------ EXTRACTED ENTRIES

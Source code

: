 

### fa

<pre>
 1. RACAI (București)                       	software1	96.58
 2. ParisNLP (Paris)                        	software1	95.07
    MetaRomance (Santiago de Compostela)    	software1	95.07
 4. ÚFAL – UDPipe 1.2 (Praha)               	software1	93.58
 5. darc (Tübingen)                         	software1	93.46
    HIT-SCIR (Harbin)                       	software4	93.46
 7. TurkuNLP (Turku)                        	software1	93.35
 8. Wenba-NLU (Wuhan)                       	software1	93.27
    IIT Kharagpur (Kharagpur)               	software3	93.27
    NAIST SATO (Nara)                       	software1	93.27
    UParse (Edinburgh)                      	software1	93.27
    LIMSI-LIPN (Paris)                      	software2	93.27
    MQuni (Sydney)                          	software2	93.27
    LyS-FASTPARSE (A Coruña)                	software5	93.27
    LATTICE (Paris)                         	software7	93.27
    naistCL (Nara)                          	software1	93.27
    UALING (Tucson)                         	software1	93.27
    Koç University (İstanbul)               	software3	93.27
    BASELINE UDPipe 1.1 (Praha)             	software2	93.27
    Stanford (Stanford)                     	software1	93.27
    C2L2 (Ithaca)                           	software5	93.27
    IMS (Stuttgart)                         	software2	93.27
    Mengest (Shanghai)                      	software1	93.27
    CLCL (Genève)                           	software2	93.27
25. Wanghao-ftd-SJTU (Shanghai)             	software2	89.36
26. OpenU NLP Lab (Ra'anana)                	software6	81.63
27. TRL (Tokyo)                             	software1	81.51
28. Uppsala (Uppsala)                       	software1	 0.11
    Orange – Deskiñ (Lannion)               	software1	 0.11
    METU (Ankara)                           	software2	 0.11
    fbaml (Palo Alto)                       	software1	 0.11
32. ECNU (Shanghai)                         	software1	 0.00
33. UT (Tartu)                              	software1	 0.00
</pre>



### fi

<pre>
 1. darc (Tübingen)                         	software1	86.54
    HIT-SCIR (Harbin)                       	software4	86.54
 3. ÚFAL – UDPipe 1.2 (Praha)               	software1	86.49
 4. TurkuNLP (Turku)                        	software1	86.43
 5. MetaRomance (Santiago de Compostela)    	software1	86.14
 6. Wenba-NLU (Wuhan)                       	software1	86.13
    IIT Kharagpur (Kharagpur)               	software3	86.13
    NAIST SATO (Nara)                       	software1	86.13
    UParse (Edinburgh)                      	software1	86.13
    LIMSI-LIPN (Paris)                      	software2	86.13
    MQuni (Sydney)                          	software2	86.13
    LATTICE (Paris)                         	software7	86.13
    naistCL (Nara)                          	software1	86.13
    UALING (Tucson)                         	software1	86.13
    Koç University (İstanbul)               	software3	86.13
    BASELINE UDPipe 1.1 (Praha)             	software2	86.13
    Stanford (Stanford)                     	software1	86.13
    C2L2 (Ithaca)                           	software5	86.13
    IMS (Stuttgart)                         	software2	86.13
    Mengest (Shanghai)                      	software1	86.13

------------
------ EXTRACTED ENTRIES

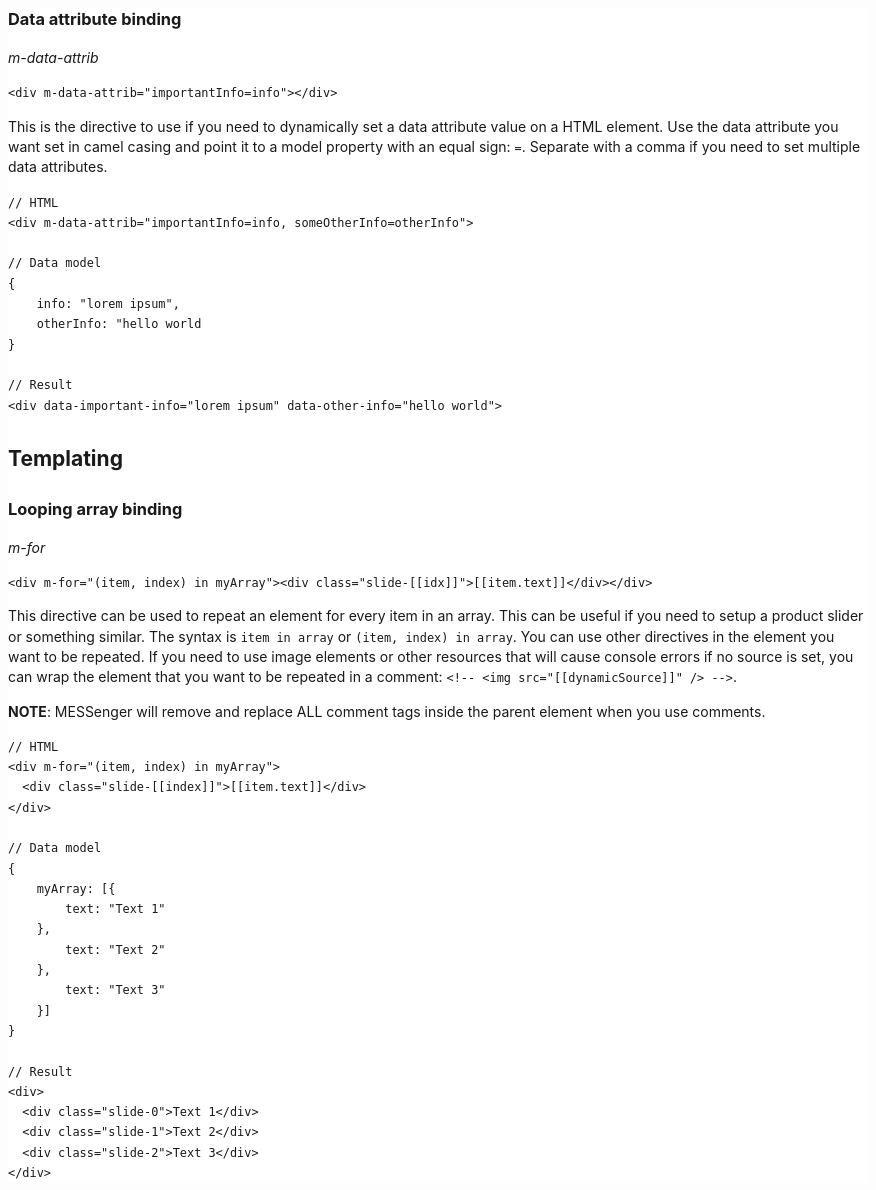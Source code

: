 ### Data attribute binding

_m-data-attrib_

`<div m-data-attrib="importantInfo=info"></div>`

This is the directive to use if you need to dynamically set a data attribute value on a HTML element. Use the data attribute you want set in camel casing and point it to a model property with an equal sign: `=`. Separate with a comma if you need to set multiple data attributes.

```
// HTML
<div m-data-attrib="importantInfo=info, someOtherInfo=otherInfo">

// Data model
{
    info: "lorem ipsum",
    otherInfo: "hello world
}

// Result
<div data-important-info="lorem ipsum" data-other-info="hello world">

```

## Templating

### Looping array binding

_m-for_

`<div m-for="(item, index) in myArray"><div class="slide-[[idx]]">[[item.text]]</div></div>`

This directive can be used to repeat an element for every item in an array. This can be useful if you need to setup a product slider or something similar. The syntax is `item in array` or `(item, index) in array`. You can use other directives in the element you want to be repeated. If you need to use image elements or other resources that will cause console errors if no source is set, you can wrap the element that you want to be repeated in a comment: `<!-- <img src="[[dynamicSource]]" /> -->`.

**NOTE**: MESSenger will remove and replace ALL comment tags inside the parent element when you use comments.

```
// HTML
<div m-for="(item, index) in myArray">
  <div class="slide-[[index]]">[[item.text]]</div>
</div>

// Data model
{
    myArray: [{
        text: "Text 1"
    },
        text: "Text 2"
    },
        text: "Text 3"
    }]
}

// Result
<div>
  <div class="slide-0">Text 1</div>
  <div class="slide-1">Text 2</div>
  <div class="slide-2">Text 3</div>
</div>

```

------------

* _WHAT YOU HAVE TO DO_
Your response should contain each line of the listing in which the word "Tübingen" occurs.

* _RESULT OF THIS TASK_
 5. darc (Tübingen)                         	software1	93.46
 1. darc (Tübingen)                         	software1	86.54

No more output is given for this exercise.